▶ [Assignment] Only one stretch of the listing below is wanted. Give it again exactly, from the line with "Without saying anything" through the line with "ruffling Yuma's hair.".

▶ [Provided material]
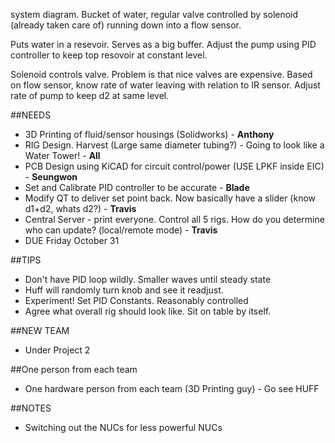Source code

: system diagram. Bucket of water, regular valve controlled by solenoid (already taken care of) running down into a flow sensor.

Puts water in a resevoir. Serves as a big buffer. Adjust the pump using PID controller to keep top resovoir at constant level.

Solenoid controls valve.  Problem is that nice valves are expensive. Based on flow sensor, know rate of water leaving with
relation to IR sensor. Adjust rate of pump to keep d2 at same level.

##NEEDS
* 3D Printing of fluid/sensor housings (Solidworks) - **Anthony**
* RIG Design. Harvest (Large same diameter tubing?) - Going to look like a Water Tower! - **All**
* PCB Design using KiCAD for circuit control/power (USE LPKF inside EIC) - **Seungwon**
* Set and Calibrate PID controller to be accurate - **Blade**
* Modify QT to deliver set point back. Now basically have a slider (know d1+d2, whats d2?) - **Travis**
* Central Server - print everyone. Control all 5 rigs. How do you determine who can update? (local/remote mode) - **Travis**
* DUE Friday October 31


##TIPS
* Don't have PID loop wildly. Smaller waves until steady state
* Huff will randomly turn knob and see it readjust.
* Experiment! Set PID Constants. Reasonably controlled
* Agree what overall rig should look like. Sit on table by itself.

##NEW TEAM
* Under Project 2

##One person from each team
* One hardware person from each team (3D Printing guy) - Go see HUFF

##NOTES
* Switching out the NUCs for less powerful NUCs
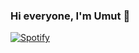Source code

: ### Hi everyone, I'm Umut 👋

[![Spotify](https://img.search.brave.com/C0mcHsRV7DQOrh15HKzZQ3FVKsFbNer6N17DqEJBS1g/fit/512/512/ce/1/aHR0cHM6Ly93d3cu/c2hhcmVpY29uLm5l/dC9kYXRhLzUxMng1/MTIvMjAxNi8wNy8x/NC82MDcyNzVfYmxh/Y2tfMjA0OHgyMDQ4/LnBuZw)](https://open.spotify.com/user/31p2mzedfs7e5so5jrzwr3dmnkj4?si=6c79669e830b4336)
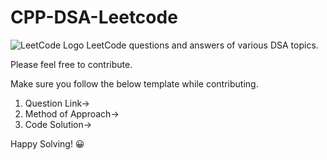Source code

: # CPP-DSA-Leetcode
<img src="https://leetcode.com/static/images/LeetCode_Sharing.png" alt="LeetCode Logo"/>
LeetCode questions and answers of various DSA topics.

Please feel free to contribute.

Make sure you follow the below template while contributing.

1. Question Link->
2. Method of Approach->
3. Code Solution->

Happy Solving! :grinning:
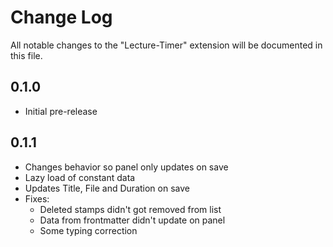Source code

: # Change Log

All notable changes to the "Lecture-Timer" extension will be documented in this file.

## 0.1.0

- Initial pre-release

## 0.1.1

- Changes behavior so panel only updates on save
- Lazy load of constant data
- Updates Title, File and Duration on save
- Fixes:
    - Deleted stamps didn't got removed from list
    - Data from frontmatter didn't update on panel
    - Some typing correction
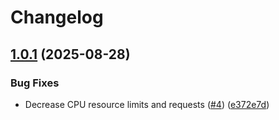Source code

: # Changelog

## [1.0.1](https://github.com/rizzza/release-please-test/compare/v1.0.0...v1.0.1) (2025-08-28)


### Bug Fixes

* Decrease CPU resource limits and requests ([#4](https://github.com/rizzza/release-please-test/issues/4)) ([e372e7d](https://github.com/rizzza/release-please-test/commit/e372e7d282810fed894e6e4ed71155ca10656d77))
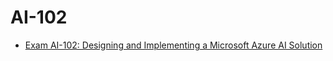 # AI-102

* [Exam AI-102: Designing and Implementing a Microsoft Azure AI Solution](https://learn.microsoft.com/en-us/certifications/exams/ai-102/)
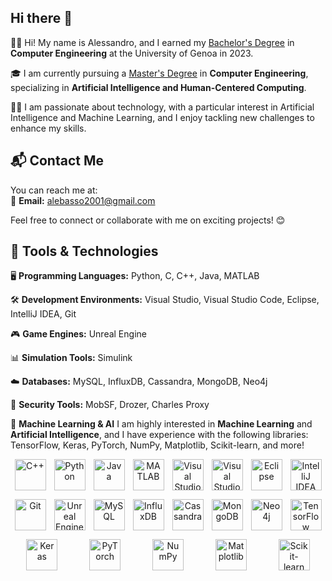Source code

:## Hi there 👋

👨‍🎓 Hi! My name is Alessandro, and I earned my [Bachelor's Degree](https://corsi.unige.it/corsi/8719)  in **Computer Engineering** at the University of Genoa in 2023.  

🎓 I am currently pursuing a [Master's Degree](https://corsi.unige.it/en/corsi/11160)  in **Computer Engineering**, specializing in **Artificial Intelligence and Human-Centered Computing**.  

🤖🧠 I am passionate about technology, with a particular interest in Artificial Intelligence and Machine Learning, and I enjoy tackling new challenges to enhance my skills.



## 📬 Contact Me  
You can reach me at:  
📧 **Email:** [alebasso2001@gmail.com](mailto:alebasso2001@gmail.com)

Feel free to connect or collaborate with me on exciting projects! 😊





## 🚀 Tools & Technologies

🖥️ **Programming Languages:** Python, C, C++, Java, MATLAB  

🛠️ **Development Environments:** Visual Studio, Visual Studio Code, Eclipse, IntelliJ IDEA, Git  

🎮 **Game Engines:** Unreal Engine  

📊 **Simulation Tools:** Simulink  

☁️ **Databases:** MySQL, InfluxDB, Cassandra, MongoDB, Neo4j  

🔐 **Security Tools:** MobSF, Drozer, Charles Proxy  

🤖 **Machine Learning & AI**
I am highly interested in **Machine Learning** and **Artificial Intelligence**, and I have experience with the following libraries:   TensorFlow, Keras, PyTorch, NumPy, Matplotlib, Scikit-learn, and more!  





<p align="center" style="display: flex; justify-content: space-around; flex-wrap: wrap;">
  <!-- C++ -->
  <img src="https://cdn.jsdelivr.net/gh/devicons/devicon/icons/cplusplus/cplusplus-original.svg" alt="C++" width="50" height="50" />
  <!-- Python -->
  <img src="https://cdn.jsdelivr.net/gh/devicons/devicon/icons/python/python-original.svg" alt="Python" width="50" height="50" />
  <!-- Java -->
  <img src="https://cdn.jsdelivr.net/gh/devicons/devicon/icons/java/java-original.svg" alt="Java" width="50" height="50" />
  <!-- MATLAB -->
  <img src="https://cdn.jsdelivr.net/gh/devicons/devicon/icons/matlab/matlab-original.svg" alt="MATLAB" width="50" height="50" />
  <!-- Visual Studio -->
  <img src="https://cdn.jsdelivr.net/gh/devicons/devicon/icons/visualstudio/visualstudio-plain.svg" alt="Visual Studio" width="50" height="50" />
  <!-- Visual Studio Code -->
  <img src="https://cdn.jsdelivr.net/gh/devicons/devicon/icons/vscode/vscode-original.svg" alt="Visual Studio Code" width="50" height="50" />
  <!-- Eclipse -->
  <img src="https://cdn.jsdelivr.net/gh/devicons/devicon/icons/eclipse/eclipse-original.svg" alt="Eclipse" width="50" height="50" />
  <!-- IntelliJ IDEA -->
  <img src="https://cdn.jsdelivr.net/gh/devicons/devicon/icons/intellij/intellij-original.svg" alt="IntelliJ IDEA" width="50" height="50" />
</p>

<p align="center" style="display: flex; justify-content: space-around; flex-wrap: wrap;">
  <!-- Git -->
  <img src="https://cdn.jsdelivr.net/gh/devicons/devicon/icons/git/git-original.svg" alt="Git" width="50" height="50" />
  <!-- Unreal Engine -->
  <img src="https://cdn.jsdelivr.net/gh/devicons/devicon/icons/unrealengine/unrealengine-original.svg" alt="Unreal Engine" width="50" height="50" />
  <!-- MySQL -->
  <img src="https://cdn.jsdelivr.net/gh/devicons/devicon/icons/mysql/mysql-original.svg" alt="MySQL" width="50" height="50" />
  <!-- InfluxDB -->
  <img src="https://cdn.jsdelivr.net/gh/devicons/devicon/icons/influxdb/influxdb-original.svg" alt="InfluxDB" width="50" height="50" />
  <!-- Cassandra -->
  <img src="https://img.shields.io/badge/cassandra-%231287B1.svg?style=for-the-badge&logo=apache-cassandra&logoColor=white" alt="Cassandra" width="50" height="50" />
  <!-- MongoDB -->
  <img src="https://cdn.jsdelivr.net/gh/devicons/devicon/icons/mongodb/mongodb-original.svg" alt="MongoDB" width="50" height="50" />
  <!-- Neo4j -->
  <img src="https://cdn.jsdelivr.net/gh/devicons/devicon/icons/neo4j/neo4j-original.svg" alt="Neo4j" width="50" height="50" />
  <!-- TensorFlow -->
  <img src="https://cdn.jsdelivr.net/gh/devicons/devicon/icons/tensorflow/tensorflow-original.svg" alt="TensorFlow" width="50" height="50" />
</p>

<p align="center" style="display: flex; justify-content: space-around; flex-wrap: wrap;">
  <!-- Keras -->
  <img src="https://upload.wikimedia.org/wikipedia/commons/a/ae/Keras_logo.svg" alt="Keras" width="50" height="50" />
  <!-- PyTorch -->
  <img src="https://cdn.jsdelivr.net/gh/devicons/devicon/icons/pytorch/pytorch-original.svg" alt="PyTorch" width="50" height="50" />
  <!-- NumPy -->
  <img src="https://cdn.jsdelivr.net/gh/devicons/devicon/icons/numpy/numpy-original.svg" alt="NumPy" width="50" height="50" />
  <!-- Matplotlib -->
  <img src="https://upload.wikimedia.org/wikipedia/commons/8/84/Matplotlib_icon.svg" alt="Matplotlib" width="50" height="50" />
  <!-- Scikit-learn -->
  <img src="https://upload.wikimedia.org/wikipedia/commons/0/05/Scikit_learn_logo_small.svg" alt="Scikit-learn" width="50" height="50" />
</p>







<!--
**Alebasso01/Alebasso01** is a ✨ _special_ ✨ repository because its `README.md` (this file) appears on your GitHub profile.

Here are some ideas to get you started:

- 🔭 I’m currently working on ...
- 🌱 I’m currently learning ...
- 👯 I’m looking to collaborate on ...
- 🤔 I’m looking for help with ...
- 💬 Ask me about ...
- 📫 How to reach me: ...
- 😄 Pronouns: ...
- ⚡ Fun fact: ...
-->
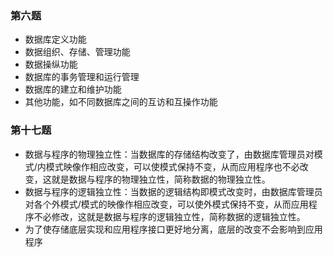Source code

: ### 第六题

- 数据库定义功能
- 数据组织、存储、管理功能
- 数据操纵功能
- 数据库的事务管理和运行管理
- 数据库的建立和维护功能
- 其他功能，如不同数据库之间的互访和互操作功能

### 第十七题

- 数据与程序的物理独立性：当数据库的存储结构改变了，由数据库管理员对模式/内模式映像作相应改变，可以使模式保持不变，从而应用程序也不必改变，这就是数据与程序的物理独立性，简称数据的物理独立性。
- 数据与程序的逻辑独立性：当数据的逻辑结构即模式改变时，由数据库管理员对各个外模式/模式的映像作相应改变，可以使外模式保持不变，从而应用程序不必修改，这就是数据与程序的逻辑独立性，简称数据的逻辑独立性。
- 为了使存储底层实现和应用程序接口更好地分离，底层的改变不会影响到应用程序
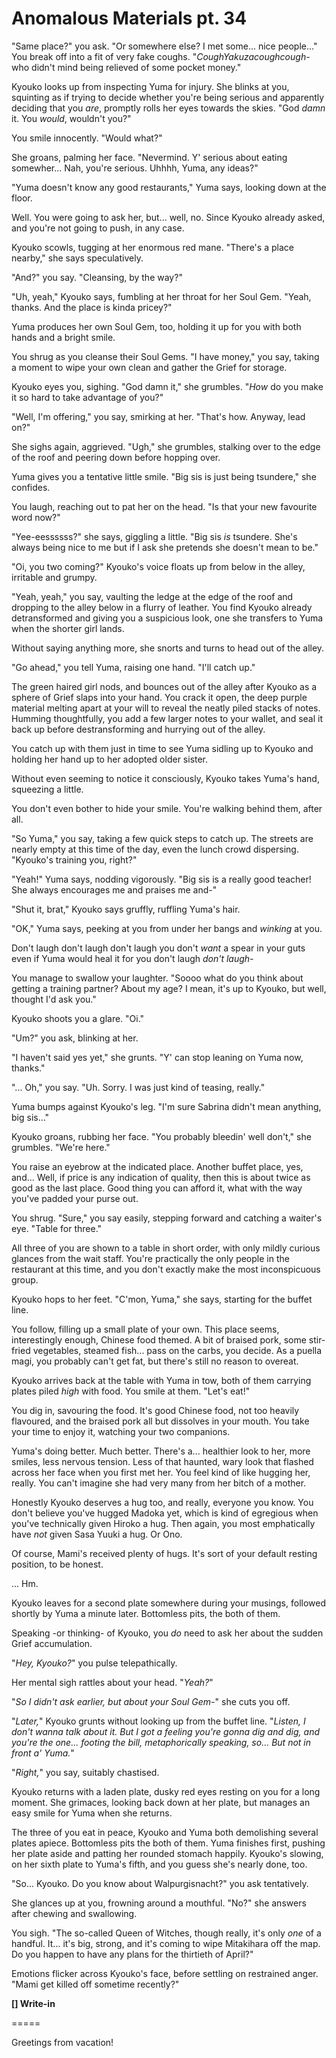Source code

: # Anomalous Materials pt. 34

"Same place?" you ask. "Or somewhere else? I met some... nice people..." You break off into a fit of very fake coughs. "*CoughYakuzacoughcough-* who didn't mind being relieved of some pocket money."

Kyouko looks up from inspecting Yuma for injury. She blinks at you, squinting as if trying to decide whether you're being serious and apparently deciding that you *are*, promptly rolls her eyes towards the skies. "God *damn* it. You *would*, wouldn't you?"

You smile innocently. "Would what?"

She groans, palming her face. "Nevermind. Y' serious about eating somewher... Nah, you're serious. Uhhhh, Yuma, any ideas?"

"Yuma doesn't know any good restaurants," Yuma says, looking down at the floor.

Well. You were going to ask her, but... well, no. Since Kyouko already asked, and you're not going to push, in any case.

Kyouko scowls, tugging at her enormous red mane. "There's a place nearby," she says speculatively.

"And?" you say. "Cleansing, by the way?"

"Uh, yeah," Kyouko says, fumbling at her throat for her Soul Gem. "Yeah, thanks. And the place is kinda pricey?"

Yuma produces her own Soul Gem, too, holding it up for you with both hands and a bright smile.

You shrug as you cleanse their Soul Gems. "I have money," you say, taking a moment to wipe your own clean and gather the Grief for storage.

Kyouko eyes you, sighing. "God damn it," she grumbles. "*How* do you make it so hard to take advantage of you?"

"Well, I'm offering," you say, smirking at her. "That's how. Anyway, lead on?"

She sighs again, aggrieved. "Ugh," she grumbles, stalking over to the edge of the roof and peering down before hopping over.

Yuma gives you a tentative little smile. "Big sis is just being tsundere," she confides.

You laugh, reaching out to pat her on the head. "Is that your new favourite word now?"

"Yee-eessssss?" she says, giggling a little. "Big sis *is* tsundere. She's always being nice to me but if I ask she pretends she doesn't mean to be."

"Oi, you two coming?" Kyouko's voice floats up from below in the alley, irritable and grumpy.

"Yeah, yeah," you say, vaulting the ledge at the edge of the roof and dropping to the alley below in a flurry of leather. You find Kyouko already detransformed and giving you a suspicious look, one she transfers to Yuma when the shorter girl lands.

Without saying anything more, she snorts and turns to head out of the alley.

"Go ahead," you tell Yuma, raising one hand. "I'll catch up."

The green haired girl nods, and bounces out of the alley after Kyouko as a sphere of Grief slaps into your hand. You crack it open, the deep purple material melting apart at your will to reveal the neatly piled stacks of notes. Humming thoughtfully, you add a few larger notes to your wallet, and seal it back up before destransforming and hurrying out of the alley.

You catch up with them just in time to see Yuma sidling up to Kyouko and holding her hand up to her adopted older sister.

Without even seeming to notice it consciously, Kyouko takes Yuma's hand, squeezing a little.

You don't even bother to hide your smile. You're walking behind them, after all.

"So Yuma," you say, taking a few quick steps to catch up. The streets are nearly empty at this time of the day, even the lunch crowd dispersing. "Kyouko's training you, right?"

"Yeah!" Yuma says, nodding vigorously. "Big sis is a really good teacher! She always encourages me and praises me and-"

"Shut it, brat," Kyouko says gruffly, ruffling Yuma's hair.

"OK," Yuma says, peeking at you from under her bangs and *winking* at you.

Don't laugh don't laugh don't laugh you don't *want* a spear in your guts even if Yuma would heal it for you don't laugh *don't laugh-*

You manage to swallow your laughter. "Soooo what do you think about getting a training partner? About my age? I mean, it's up to Kyouko, but well, thought I'd ask you."

Kyouko shoots you a glare. "Oi."

"Um?" you ask, blinking at her.

"I haven't said yes yet," she grunts. "Y' can stop leaning on Yuma now, thanks."

"... Oh," you say. "Uh. Sorry. I was just kind of teasing, really."

Yuma bumps against Kyouko's leg. "I'm sure Sabrina didn't mean anything, big sis..."

Kyouko groans, rubbing her face. "You probably bleedin' well don't," she grumbles. "We're here."

You raise an eyebrow at the indicated place. Another buffet place, yes, and... Well, if price is any indication of quality, then this is about twice as good as the last place. Good thing you can afford it, what with the way you've padded your purse out.

You shrug. "Sure," you say easily, stepping forward and catching a waiter's eye. "Table for three."

All three of you are shown to a table in short order, with only mildly curious glances from the wait staff. You're practically the only people in the restaurant at this time, and you don't exactly make the most inconspicuous group.

Kyouko hops to her feet. "C'mon, Yuma," she says, starting for the buffet line.

You follow, filling up a small plate of your own. This place seems, interestingly enough, Chinese food themed. A bit of braised pork, some stir-fried vegetables, steamed fish... pass on the carbs, you decide. As a puella magi, you probably can't get fat, but there's still no reason to overeat.

Kyouko arrives back at the table with Yuma in tow, both of them carrying plates piled *high* with food. You smile at them. "Let's eat!"

You dig in, savouring the food. It's good Chinese food, not too heavily flavoured, and the braised pork all but dissolves in your mouth. You take your time to enjoy it, watching your two companions.

Yuma's doing better. Much better. There's a... healthier look to her, more smiles, less nervous tension. Less of that haunted, wary look that flashed across her face when you first met her. You feel kind of like hugging her, really. You can't imagine she had very many from her bitch of a mother.

Honestly Kyouko deserves a hug too, and really, everyone you know. You don't believe you've hugged Madoka yet, which is kind of egregious when you've technically given Hiroko a hug. Then again, you most emphatically have *not* given Sasa Yuuki a hug. Or Ono.

Of course, Mami's received plenty of hugs. It's sort of your default resting position, to be honest.

... Hm.

Kyouko leaves for a second plate somewhere during your musings, followed shortly by Yuma a minute later. Bottomless pits, the both of them.

Speaking -or thinking- of Kyouko, you *do* need to ask her about the sudden Grief accumulation.

"*Hey, Kyouko?*" you pulse telepathically.

Her mental sigh rattles about your head. "*Yeah?*"

"*So I didn't ask earlier, but about your Soul Gem-*" she cuts you off.

"*Later,*" Kyouko grunts without looking up from the buffet line. "*Listen, I don't wanna talk about it. But I got a feeling you're gonna dig and dig, and you're the one... footing the bill, metaphorically speaking, so... But not in front a' Yuma.*"

"*Right,*" you say, suitably chastised.

Kyouko returns with a laden plate, dusky red eyes resting on you for a long moment. She grimaces, looking back down at her plate, but manages an easy smile for Yuma when she returns.

The three of you eat in peace, Kyouko and Yuma both demolishing several plates apiece. Bottomless pits the both of them. Yuma finishes first, pushing her plate aside and patting her rounded stomach happily. Kyouko's slowing, on her sixth plate to Yuma's fifth, and you guess she's nearly done, too.

"So... Kyouko. Do you know about Walpurgisnacht?" you ask tentatively.

She glances up at you, frowning around a mouthful. "No?" she answers after chewing and swallowing.

You sigh. "The so-called Queen of Witches, though really, it's only *one* of a handful. It... it's big, strong, and it's coming to wipe Mitakihara off the map. Do you happen to have any plans for the thirtieth of April?"

Emotions flicker across Kyouko's face, before settling on restrained anger. "Mami get killed off sometime recently?"

**\[] Write-in**

\=====​

Greetings from vacation!
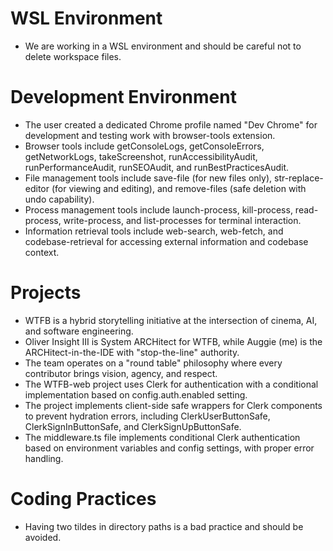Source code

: # WSL Environment
- We are working in a WSL environment and should be careful not to delete workspace files.

# Development Environment
- The user created a dedicated Chrome profile named "Dev Chrome" for development and testing work with browser-tools extension.
- Browser tools include getConsoleLogs, getConsoleErrors, getNetworkLogs, takeScreenshot, runAccessibilityAudit, runPerformanceAudit, runSEOAudit, and runBestPracticesAudit.
- File management tools include save-file (for new files only), str-replace-editor (for viewing and editing), and remove-files (safe deletion with undo capability).
- Process management tools include launch-process, kill-process, read-process, write-process, and list-processes for terminal interaction.
- Information retrieval tools include web-search, web-fetch, and codebase-retrieval for accessing external information and codebase context.

# Projects
- WTFB is a hybrid storytelling initiative at the intersection of cinema, AI, and software engineering.
- Oliver Insight III is System ARCHitect for WTFB, while Auggie (me) is the ARCHitect-in-the-IDE with "stop-the-line" authority.
- The team operates on a "round table" philosophy where every contributor brings vision, agency, and respect.
- The WTFB-web project uses Clerk for authentication with a conditional implementation based on config.auth.enabled setting.
- The project implements client-side safe wrappers for Clerk components to prevent hydration errors, including ClerkUserButtonSafe, ClerkSignInButtonSafe, and ClerkSignUpButtonSafe.
- The middleware.ts file implements conditional Clerk authentication based on environment variables and config settings, with proper error handling.

# Coding Practices
- Having two tildes in directory paths is a bad practice and should be avoided.

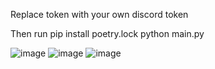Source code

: Replace token with your own discord token

Then run pip install poetry.lock python main.py

![image](https://github.com/user-attachments/assets/eeabe930-be0b-4e09-89c2-407a0bb3dad3)
![image](https://github.com/user-attachments/assets/ab78df21-92f4-4acb-a905-ae8c5f31fdce)
![image](https://github.com/user-attachments/assets/2fc70262-ff9a-45f4-8158-b313b307ffd7)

▶ [The answer]
Without saying anything more, she snorts and turns to head out of the alley.

"Go ahead," you tell Yuma, raising one hand. "I'll catch up."

The green haired girl nods, and bounces out of the alley after Kyouko as a sphere of Grief slaps into your hand. You crack it open, the deep purple material melting apart at your will to reveal the neatly piled stacks of notes. Humming thoughtfully, you add a few larger notes to your wallet, and seal it back up before destransforming and hurrying out of the alley.

You catch up with them just in time to see Yuma sidling up to Kyouko and holding her hand up to her adopted older sister.

Without even seeming to notice it consciously, Kyouko takes Yuma's hand, squeezing a little.

You don't even bother to hide your smile. You're walking behind them, after all.

"So Yuma," you say, taking a few quick steps to catch up. The streets are nearly empty at this time of the day, even the lunch crowd dispersing. "Kyouko's training you, right?"

"Yeah!" Yuma says, nodding vigorously. "Big sis is a really good teacher! She always encourages me and praises me and-"

"Shut it, brat," Kyouko says gruffly, ruffling Yuma's hair.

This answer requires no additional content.